To do — Return all of the entries below exactly as they are given.

┌─ The data

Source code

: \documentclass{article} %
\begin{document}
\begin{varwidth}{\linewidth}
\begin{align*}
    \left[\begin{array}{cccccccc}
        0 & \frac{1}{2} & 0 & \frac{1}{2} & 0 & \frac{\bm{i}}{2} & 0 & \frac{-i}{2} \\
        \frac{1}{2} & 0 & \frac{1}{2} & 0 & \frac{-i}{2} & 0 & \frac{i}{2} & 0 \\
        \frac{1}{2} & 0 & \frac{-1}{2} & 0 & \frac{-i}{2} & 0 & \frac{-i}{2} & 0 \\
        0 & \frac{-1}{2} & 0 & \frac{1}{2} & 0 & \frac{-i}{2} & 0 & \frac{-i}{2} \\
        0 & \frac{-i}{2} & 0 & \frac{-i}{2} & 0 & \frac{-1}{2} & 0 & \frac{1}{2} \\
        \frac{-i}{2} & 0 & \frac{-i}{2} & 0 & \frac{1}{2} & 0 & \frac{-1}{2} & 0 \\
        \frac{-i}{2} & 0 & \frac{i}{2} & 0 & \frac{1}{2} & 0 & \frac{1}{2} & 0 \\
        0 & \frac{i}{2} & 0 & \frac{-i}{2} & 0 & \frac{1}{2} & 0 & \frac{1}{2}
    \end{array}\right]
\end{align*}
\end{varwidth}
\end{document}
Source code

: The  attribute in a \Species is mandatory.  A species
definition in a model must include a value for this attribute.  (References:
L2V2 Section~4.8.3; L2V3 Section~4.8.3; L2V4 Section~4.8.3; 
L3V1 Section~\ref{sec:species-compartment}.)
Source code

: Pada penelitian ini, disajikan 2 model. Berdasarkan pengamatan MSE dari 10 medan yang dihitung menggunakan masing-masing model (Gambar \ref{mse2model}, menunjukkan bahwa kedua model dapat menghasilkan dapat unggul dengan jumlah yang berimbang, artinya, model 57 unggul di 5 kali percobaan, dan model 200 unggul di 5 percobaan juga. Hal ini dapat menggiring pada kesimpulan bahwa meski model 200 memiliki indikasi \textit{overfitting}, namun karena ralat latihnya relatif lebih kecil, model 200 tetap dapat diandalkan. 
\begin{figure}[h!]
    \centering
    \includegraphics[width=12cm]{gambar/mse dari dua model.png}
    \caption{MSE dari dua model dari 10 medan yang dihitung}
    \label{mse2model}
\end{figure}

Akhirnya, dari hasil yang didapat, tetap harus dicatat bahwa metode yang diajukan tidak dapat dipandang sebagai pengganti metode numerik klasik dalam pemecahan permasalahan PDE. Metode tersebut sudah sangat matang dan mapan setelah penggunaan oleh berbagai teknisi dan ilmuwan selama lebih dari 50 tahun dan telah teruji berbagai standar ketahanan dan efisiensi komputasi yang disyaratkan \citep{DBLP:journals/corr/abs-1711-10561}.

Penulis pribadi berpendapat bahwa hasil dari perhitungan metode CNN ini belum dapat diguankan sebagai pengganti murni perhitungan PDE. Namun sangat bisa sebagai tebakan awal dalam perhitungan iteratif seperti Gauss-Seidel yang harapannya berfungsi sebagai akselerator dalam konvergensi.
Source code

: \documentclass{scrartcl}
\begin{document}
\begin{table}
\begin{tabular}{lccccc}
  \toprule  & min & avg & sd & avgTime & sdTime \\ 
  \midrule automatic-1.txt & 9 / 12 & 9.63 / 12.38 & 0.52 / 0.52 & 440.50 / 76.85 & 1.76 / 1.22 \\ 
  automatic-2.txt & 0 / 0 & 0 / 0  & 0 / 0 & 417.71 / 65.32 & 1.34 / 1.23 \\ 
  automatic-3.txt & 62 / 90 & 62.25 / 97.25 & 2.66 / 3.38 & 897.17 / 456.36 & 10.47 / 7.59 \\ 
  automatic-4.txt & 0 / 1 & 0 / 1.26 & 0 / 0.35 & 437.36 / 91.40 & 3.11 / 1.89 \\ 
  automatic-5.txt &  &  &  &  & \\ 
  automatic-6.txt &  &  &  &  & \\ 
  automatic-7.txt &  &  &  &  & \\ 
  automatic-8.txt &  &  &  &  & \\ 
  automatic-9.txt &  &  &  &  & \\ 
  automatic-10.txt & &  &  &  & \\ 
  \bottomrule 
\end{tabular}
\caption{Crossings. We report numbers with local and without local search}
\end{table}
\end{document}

└─

Expected answer —
Source code

: \documentclass{article} %
\begin{document}
\begin{varwidth}{\linewidth}
\begin{align*}
    \left[\begin{array}{cccccccc}
        0 & \frac{1}{2} & 0 & \frac{1}{2} & 0 & \frac{\bm{i}}{2} & 0 & \frac{-i}{2} \\
        \frac{1}{2} & 0 & \frac{1}{2} & 0 & \frac{-i}{2} & 0 & \frac{i}{2} & 0 \\
        \frac{1}{2} & 0 & \frac{-1}{2} & 0 & \frac{-i}{2} & 0 & \frac{-i}{2} & 0 \\
        0 & \frac{-1}{2} & 0 & \frac{1}{2} & 0 & \frac{-i}{2} & 0 & \frac{-i}{2} \\
        0 & \frac{-i}{2} & 0 & \frac{-i}{2} & 0 & \frac{-1}{2} & 0 & \frac{1}{2} \\
        \frac{-i}{2} & 0 & \frac{-i}{2} & 0 & \frac{1}{2} & 0 & \frac{-1}{2} & 0 \\
        \frac{-i}{2} & 0 & \frac{i}{2} & 0 & \frac{1}{2} & 0 & \frac{1}{2} & 0 \\
        0 & \frac{i}{2} & 0 & \frac{-i}{2} & 0 & \frac{1}{2} & 0 & \frac{1}{2}
    \end{array}\right]
\end{align*}
\end{varwidth}
\end{document}
Source code

: The  attribute in a \Species is mandatory.  A species
definition in a model must include a value for this attribute.  (References:
L2V2 Section~4.8.3; L2V3 Section~4.8.3; L2V4 Section~4.8.3; 
L3V1 Section~\ref{sec:species-compartment}.)
Source code

: Pada penelitian ini, disajikan 2 model. Berdasarkan pengamatan MSE dari 10 medan yang dihitung menggunakan masing-masing model (Gambar \ref{mse2model}, menunjukkan bahwa kedua model dapat menghasilkan dapat unggul dengan jumlah yang berimbang, artinya, model 57 unggul di 5 kali percobaan, dan model 200 unggul di 5 percobaan juga. Hal ini dapat menggiring pada kesimpulan bahwa meski model 200 memiliki indikasi \textit{overfitting}, namun karena ralat latihnya relatif lebih kecil, model 200 tetap dapat diandalkan. 
\begin{figure}[h!]
    \centering
    \includegraphics[width=12cm]{gambar/mse dari dua model.png}
    \caption{MSE dari dua model dari 10 medan yang dihitung}
    \label{mse2model}
\end{figure}

Akhirnya, dari hasil yang didapat, tetap harus dicatat bahwa metode yang diajukan tidak dapat dipandang sebagai pengganti metode numerik klasik dalam pemecahan permasalahan PDE. Metode tersebut sudah sangat matang dan mapan setelah penggunaan oleh berbagai teknisi dan ilmuwan selama lebih dari 50 tahun dan telah teruji berbagai standar ketahanan dan efisiensi komputasi yang disyaratkan \citep{DBLP:journals/corr/abs-1711-10561}.

Penulis pribadi berpendapat bahwa hasil dari perhitungan metode CNN ini belum dapat diguankan sebagai pengganti murni perhitungan PDE. Namun sangat bisa sebagai tebakan awal dalam perhitungan iteratif seperti Gauss-Seidel yang harapannya berfungsi sebagai akselerator dalam konvergensi.
Source code

: \documentclass{scrartcl}
\begin{document}
\begin{table}
\begin{tabular}{lccccc}
  \toprule  & min & avg & sd & avgTime & sdTime \\ 
  \midrule automatic-1.txt & 9 / 12 & 9.63 / 12.38 & 0.52 / 0.52 & 440.50 / 76.85 & 1.76 / 1.22 \\ 
  automatic-2.txt & 0 / 0 & 0 / 0  & 0 / 0 & 417.71 / 65.32 & 1.34 / 1.23 \\ 
  automatic-3.txt & 62 / 90 & 62.25 / 97.25 & 2.66 / 3.38 & 897.17 / 456.36 & 10.47 / 7.59 \\ 
  automatic-4.txt & 0 / 1 & 0 / 1.26 & 0 / 0.35 & 437.36 / 91.40 & 3.11 / 1.89 \\ 
  automatic-5.txt &  &  &  &  & \\ 
  automatic-6.txt &  &  &  &  & \\ 
  automatic-7.txt &  &  &  &  & \\ 
  automatic-8.txt &  &  &  &  & \\ 
  automatic-9.txt &  &  &  &  & \\ 
  automatic-10.txt & &  &  &  & \\ 
  \bottomrule 
\end{tabular}
\caption{Crossings. We report numbers with local and without local search}
\end{table}
\end{document}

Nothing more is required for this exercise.